= Beginning of Section =

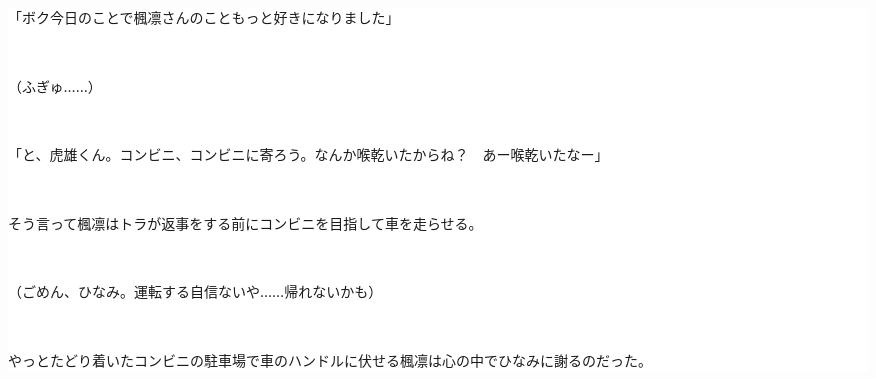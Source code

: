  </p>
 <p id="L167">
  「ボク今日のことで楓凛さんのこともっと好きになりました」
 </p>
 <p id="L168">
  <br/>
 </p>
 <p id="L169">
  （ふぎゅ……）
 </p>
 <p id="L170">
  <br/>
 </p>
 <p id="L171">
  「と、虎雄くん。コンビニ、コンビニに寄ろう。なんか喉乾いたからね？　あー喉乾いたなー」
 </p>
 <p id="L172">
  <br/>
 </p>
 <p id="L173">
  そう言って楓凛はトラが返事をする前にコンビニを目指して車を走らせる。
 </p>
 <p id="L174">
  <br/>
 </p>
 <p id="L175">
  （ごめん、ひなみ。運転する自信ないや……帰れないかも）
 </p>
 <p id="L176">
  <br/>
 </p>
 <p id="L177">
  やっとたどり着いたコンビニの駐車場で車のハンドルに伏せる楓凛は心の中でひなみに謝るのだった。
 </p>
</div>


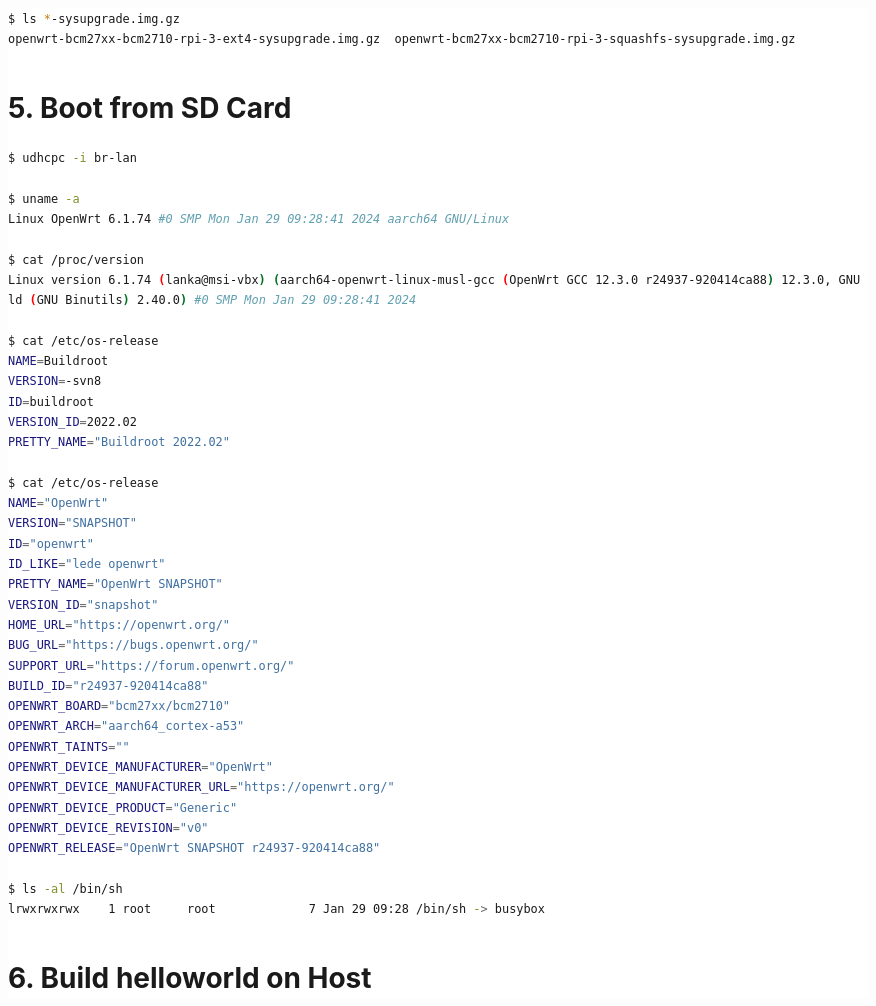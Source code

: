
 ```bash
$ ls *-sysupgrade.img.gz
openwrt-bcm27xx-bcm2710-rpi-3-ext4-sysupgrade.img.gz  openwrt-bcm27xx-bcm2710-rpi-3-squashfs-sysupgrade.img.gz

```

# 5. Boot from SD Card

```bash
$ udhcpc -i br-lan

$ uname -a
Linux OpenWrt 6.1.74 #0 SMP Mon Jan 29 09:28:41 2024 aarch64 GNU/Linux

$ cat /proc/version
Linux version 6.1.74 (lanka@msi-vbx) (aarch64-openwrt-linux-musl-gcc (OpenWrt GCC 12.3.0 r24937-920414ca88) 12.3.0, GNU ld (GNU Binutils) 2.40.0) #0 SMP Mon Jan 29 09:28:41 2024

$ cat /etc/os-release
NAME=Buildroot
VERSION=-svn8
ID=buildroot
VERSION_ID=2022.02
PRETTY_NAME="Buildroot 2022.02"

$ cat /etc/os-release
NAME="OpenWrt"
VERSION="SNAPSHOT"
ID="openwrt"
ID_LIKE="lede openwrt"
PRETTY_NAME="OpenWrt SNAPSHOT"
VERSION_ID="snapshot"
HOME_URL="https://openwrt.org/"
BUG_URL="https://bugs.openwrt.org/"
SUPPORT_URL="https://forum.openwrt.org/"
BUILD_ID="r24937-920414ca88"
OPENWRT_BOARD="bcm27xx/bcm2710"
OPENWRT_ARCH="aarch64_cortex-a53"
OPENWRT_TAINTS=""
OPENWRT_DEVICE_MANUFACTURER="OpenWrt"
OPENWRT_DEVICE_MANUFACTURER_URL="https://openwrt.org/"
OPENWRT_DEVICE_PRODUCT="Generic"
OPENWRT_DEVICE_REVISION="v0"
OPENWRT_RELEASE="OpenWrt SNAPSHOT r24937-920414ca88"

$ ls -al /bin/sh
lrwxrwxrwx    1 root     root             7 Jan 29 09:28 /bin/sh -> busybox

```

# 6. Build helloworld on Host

= End of Section =

ASSIGNMENT:
Go through the entries and copy every line that has "https".

SOLVED EXERCISE:
HOME_URL="https://openwrt.org/"
BUG_URL="https://bugs.openwrt.org/"
SUPPORT_URL="https://forum.openwrt.org/"
OPENWRT_DEVICE_MANUFACTURER_URL="https://openwrt.org/"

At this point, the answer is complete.